The initial pattern constitutes the seed of the system. The first generation is created by applying the above rules simultaneously to every cell in the seed—births and deaths occur simultaneously, and the discrete moment at which this happens is sometimes called a tick (in other words, each generation is a pure function of the preceding one). The rules continue to be applied repeatedly to create further generations."
I have included a Google Gadget that runs life on a small grid. Each side of the grid connects the the opposite side of the grid. So if you move down beyond the bottom of the grid you move into the top. If you move off the right of the grid you are placed into the left side.

To play, click on the grid squares, it will generate a live cell. If you don't like it, click again and it will erase the live cell. When you have the pattern you want, click start. You will see patterns develop. Some will completely disappear, some will grow large, others will end in a static pattern.

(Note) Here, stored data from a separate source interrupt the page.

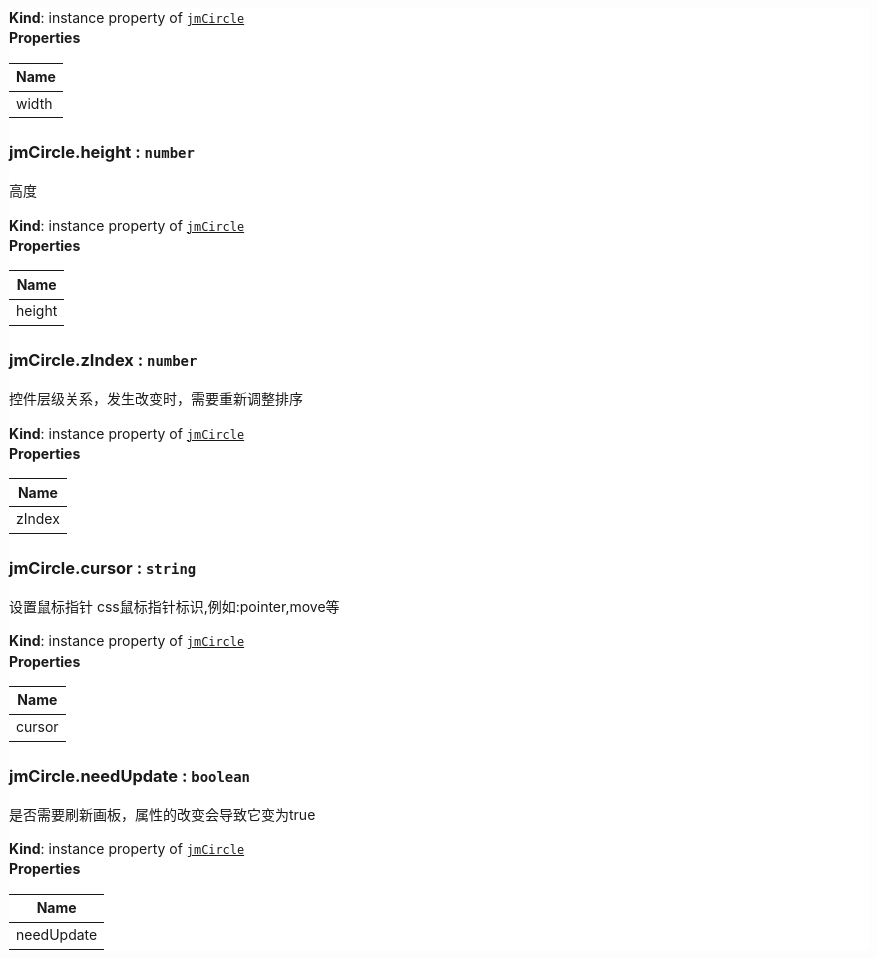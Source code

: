 **Kind**: instance property of <code>[jmCircle](#jmCircle)</code>  
**Properties**

| Name |
| --- |
| width | 

<a name="jmControl+height"></a>

### jmCircle.height : <code>number</code>
高度

**Kind**: instance property of <code>[jmCircle](#jmCircle)</code>  
**Properties**

| Name |
| --- |
| height | 

<a name="jmControl+zIndex"></a>

### jmCircle.zIndex : <code>number</code>
控件层级关系，发生改变时，需要重新调整排序

**Kind**: instance property of <code>[jmCircle](#jmCircle)</code>  
**Properties**

| Name |
| --- |
| zIndex | 

<a name="jmControl+cursor"></a>

### jmCircle.cursor : <code>string</code>
设置鼠标指针
css鼠标指针标识,例如:pointer,move等

**Kind**: instance property of <code>[jmCircle](#jmCircle)</code>  
**Properties**

| Name |
| --- |
| cursor | 

<a name="jmProperty+needUpdate"></a>

### jmCircle.needUpdate : <code>boolean</code>
是否需要刷新画板，属性的改变会导致它变为true

**Kind**: instance property of <code>[jmCircle](#jmCircle)</code>  
**Properties**

| Name |
| --- |
| needUpdate |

In the next few postings on this blog I will draw some ideas to continue the thread I started on simulations based on Conway's Game of Life.

Friday, September 09, 2011

Reality Versus Simulation

I am not advocating that you and I are simulations. Neither are any group of physicists, at least in the mainstream of physics (not that I know any personally or am trained or practice in the field). We are not imaginary simulations of God, figments of God's fanciful imagination.

However, I do like to play around with different wonder-if scenarios.Why can't we play around with our imaginations and explore different situations and imagine what it would be like? Why leave the speculative fun to others? So, a wonder-if question I have is: what if we were simulations and are unaware of it?

A related question is what is the true nature of reality? Leaving the question aside of whether we have non-physical spirits that are not governed by the known laws of physics, there is a lot about our appearance and the world around us that is misleading. Over the last few hundred years our understanding of our composition, what we are made of, has changed considerably. We discovered that we are made of up of thousands of billions of individual units of life called cells. The cells are made up of a lot of structures, such as membranes, proteins, and long curled strands that encode our genetics. These are composed of atoms -- which in turn are composed of smaller particles and forces. If we were to see the actual particles themselves at the smallest level and see how much space it all takes up -- we'd discover the vast majority of the volume of space we occupy is nothing! We we look at the person sitting next to us, or a rock, or a mountain -- we are seeing the result of light and the electromagnetic force giving the appearance of solidity. But in reality, over 99.9999 percent of us is made up of nothing.

So, what if God made a simulation of our world, the universe, and us based on ephemeral mathematical formulas or patterns? How much different would we be in the simulation from us in the real world? Already we see that us in the real world is made up of the vast majority of nothing. How much worse would a simulation be? And if the simulation was really good, would it matter? When does a simulation stop being a simulation and cross into reality? What is absolutely crucial in our reality that is not captured in a simulation? And if that or those crucial elements about reality can be identified, would it be possible for God to simulate those to perfect fidelity? And if it were possible, what is the difference between the simulation and reality that is important?